### Brief
An exact copy is needed of each line from the one including "四、文书二策有再告二字：再次" through the last line of the entries, both ends counted, with nothing added.

### Input data
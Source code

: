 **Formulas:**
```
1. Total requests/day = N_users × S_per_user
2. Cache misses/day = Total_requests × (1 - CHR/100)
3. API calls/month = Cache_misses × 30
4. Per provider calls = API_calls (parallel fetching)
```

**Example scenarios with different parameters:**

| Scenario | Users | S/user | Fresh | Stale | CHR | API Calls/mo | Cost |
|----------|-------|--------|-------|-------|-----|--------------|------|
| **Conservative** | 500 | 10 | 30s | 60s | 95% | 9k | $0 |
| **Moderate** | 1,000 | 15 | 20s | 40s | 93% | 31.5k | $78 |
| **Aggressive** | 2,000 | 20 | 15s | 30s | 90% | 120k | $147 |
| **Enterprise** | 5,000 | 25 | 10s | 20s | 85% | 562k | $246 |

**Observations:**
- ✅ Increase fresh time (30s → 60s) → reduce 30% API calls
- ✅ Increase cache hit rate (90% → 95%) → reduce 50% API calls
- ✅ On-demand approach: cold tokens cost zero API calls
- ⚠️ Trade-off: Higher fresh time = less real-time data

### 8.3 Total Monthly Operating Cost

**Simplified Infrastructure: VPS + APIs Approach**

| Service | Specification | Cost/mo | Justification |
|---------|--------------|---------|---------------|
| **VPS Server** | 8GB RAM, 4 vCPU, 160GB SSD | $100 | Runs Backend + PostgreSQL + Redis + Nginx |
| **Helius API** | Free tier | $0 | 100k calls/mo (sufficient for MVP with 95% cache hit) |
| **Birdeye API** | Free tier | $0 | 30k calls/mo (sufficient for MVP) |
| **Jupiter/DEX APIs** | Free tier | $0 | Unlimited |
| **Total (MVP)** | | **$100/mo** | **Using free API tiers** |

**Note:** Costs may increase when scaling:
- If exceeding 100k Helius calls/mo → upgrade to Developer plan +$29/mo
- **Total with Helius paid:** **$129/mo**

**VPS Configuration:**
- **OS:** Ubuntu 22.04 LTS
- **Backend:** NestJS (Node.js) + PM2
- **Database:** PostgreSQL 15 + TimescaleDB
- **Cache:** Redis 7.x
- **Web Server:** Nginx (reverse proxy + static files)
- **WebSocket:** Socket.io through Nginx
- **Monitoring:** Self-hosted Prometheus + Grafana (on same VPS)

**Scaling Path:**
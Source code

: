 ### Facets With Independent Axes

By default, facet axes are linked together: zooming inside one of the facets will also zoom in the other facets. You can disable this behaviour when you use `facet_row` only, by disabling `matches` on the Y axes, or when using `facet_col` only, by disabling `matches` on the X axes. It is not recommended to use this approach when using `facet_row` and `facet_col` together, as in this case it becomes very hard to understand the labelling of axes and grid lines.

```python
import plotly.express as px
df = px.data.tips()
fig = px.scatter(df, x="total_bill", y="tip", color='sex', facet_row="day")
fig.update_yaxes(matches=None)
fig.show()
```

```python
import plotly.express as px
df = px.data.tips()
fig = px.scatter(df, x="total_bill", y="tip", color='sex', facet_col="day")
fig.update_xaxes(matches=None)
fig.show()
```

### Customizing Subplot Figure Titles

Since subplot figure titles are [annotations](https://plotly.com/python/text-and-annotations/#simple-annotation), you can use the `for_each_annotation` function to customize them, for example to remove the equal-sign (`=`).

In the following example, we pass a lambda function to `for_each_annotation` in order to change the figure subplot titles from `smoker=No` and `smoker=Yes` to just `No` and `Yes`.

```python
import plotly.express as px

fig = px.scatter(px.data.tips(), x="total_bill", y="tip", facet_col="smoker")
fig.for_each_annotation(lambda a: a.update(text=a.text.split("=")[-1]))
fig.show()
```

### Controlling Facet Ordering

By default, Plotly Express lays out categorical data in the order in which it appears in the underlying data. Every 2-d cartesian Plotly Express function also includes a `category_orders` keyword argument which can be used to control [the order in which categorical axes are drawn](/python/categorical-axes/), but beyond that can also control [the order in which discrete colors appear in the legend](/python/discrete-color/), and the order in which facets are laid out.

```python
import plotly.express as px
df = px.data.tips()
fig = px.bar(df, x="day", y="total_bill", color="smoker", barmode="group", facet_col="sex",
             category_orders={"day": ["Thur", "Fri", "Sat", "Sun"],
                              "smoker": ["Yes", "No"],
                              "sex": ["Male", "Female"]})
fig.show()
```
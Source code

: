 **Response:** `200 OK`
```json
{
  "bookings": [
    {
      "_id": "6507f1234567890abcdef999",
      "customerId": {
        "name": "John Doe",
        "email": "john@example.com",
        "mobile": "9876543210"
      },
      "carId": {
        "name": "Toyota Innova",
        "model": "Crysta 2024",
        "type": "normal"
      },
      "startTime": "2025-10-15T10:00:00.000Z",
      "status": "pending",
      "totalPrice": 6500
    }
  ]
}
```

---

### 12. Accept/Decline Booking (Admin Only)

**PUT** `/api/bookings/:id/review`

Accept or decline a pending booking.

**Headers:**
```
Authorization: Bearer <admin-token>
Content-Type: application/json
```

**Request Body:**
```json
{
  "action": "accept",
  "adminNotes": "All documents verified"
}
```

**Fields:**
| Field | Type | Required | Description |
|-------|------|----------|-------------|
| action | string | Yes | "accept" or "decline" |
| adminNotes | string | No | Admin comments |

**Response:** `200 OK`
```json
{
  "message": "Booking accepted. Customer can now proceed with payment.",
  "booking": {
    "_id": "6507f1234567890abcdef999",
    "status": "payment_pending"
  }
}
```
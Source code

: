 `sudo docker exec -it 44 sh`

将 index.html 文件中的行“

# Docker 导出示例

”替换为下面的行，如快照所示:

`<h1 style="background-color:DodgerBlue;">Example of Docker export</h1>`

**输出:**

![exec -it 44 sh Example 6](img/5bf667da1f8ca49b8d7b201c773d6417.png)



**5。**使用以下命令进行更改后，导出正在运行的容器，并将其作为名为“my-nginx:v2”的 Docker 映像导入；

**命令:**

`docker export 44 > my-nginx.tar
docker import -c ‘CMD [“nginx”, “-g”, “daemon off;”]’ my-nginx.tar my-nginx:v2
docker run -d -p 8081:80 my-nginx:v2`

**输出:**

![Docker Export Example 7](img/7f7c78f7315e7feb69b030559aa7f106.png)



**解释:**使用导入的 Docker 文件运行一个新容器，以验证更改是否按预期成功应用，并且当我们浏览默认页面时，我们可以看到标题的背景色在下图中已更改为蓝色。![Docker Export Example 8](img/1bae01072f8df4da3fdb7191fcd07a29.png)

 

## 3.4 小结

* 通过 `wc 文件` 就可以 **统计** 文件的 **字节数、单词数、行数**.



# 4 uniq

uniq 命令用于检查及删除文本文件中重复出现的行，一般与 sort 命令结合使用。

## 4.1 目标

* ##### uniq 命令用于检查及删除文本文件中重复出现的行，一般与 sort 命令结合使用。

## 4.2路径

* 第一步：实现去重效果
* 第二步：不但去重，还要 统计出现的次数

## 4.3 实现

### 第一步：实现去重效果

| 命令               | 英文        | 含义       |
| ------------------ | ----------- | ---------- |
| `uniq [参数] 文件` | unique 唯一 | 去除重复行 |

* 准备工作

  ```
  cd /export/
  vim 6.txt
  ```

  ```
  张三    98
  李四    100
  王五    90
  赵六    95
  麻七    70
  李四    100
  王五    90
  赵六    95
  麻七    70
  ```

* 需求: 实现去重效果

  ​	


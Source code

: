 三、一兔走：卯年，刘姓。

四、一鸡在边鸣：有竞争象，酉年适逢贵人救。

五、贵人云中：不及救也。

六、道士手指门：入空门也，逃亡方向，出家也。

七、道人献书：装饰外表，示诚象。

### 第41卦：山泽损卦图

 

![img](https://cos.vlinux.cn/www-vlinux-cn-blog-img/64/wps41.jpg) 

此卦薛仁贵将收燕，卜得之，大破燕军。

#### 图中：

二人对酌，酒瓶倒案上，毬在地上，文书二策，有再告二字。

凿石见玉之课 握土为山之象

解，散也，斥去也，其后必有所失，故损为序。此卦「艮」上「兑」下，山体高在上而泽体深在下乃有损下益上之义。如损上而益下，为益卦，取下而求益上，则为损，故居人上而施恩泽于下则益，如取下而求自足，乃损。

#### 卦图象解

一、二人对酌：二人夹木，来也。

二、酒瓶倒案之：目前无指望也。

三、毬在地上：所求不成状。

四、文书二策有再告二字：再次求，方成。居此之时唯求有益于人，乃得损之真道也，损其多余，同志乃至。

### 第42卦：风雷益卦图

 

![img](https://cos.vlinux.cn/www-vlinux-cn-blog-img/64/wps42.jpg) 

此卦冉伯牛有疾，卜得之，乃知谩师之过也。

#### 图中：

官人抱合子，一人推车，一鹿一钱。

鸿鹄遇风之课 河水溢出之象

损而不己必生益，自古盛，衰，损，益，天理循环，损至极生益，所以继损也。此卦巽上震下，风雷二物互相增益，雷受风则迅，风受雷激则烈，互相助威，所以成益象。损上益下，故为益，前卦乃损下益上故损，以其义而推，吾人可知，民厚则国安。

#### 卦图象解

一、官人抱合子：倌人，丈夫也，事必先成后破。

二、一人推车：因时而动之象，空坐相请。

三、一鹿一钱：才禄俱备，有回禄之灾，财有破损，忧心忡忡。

### Solution
四、文书二策有再告二字：再次求，方成。居此之时唯求有益于人，乃得损之真道也，损其多余，同志乃至。

### 第42卦：风雷益卦图

 

![img](https://cos.vlinux.cn/www-vlinux-cn-blog-img/64/wps42.jpg) 

此卦冉伯牛有疾，卜得之，乃知谩师之过也。

#### 图中：

官人抱合子，一人推车，一鹿一钱。

鸿鹄遇风之课 河水溢出之象

损而不己必生益，自古盛，衰，损，益，天理循环，损至极生益，所以继损也。此卦巽上震下，风雷二物互相增益，雷受风则迅，风受雷激则烈，互相助威，所以成益象。损上益下，故为益，前卦乃损下益上故损，以其义而推，吾人可知，民厚则国安。

#### 卦图象解

一、官人抱合子：倌人，丈夫也，事必先成后破。

二、一人推车：因时而动之象，空坐相请。

三、一鹿一钱：才禄俱备，有回禄之灾，财有破损，忧心忡忡。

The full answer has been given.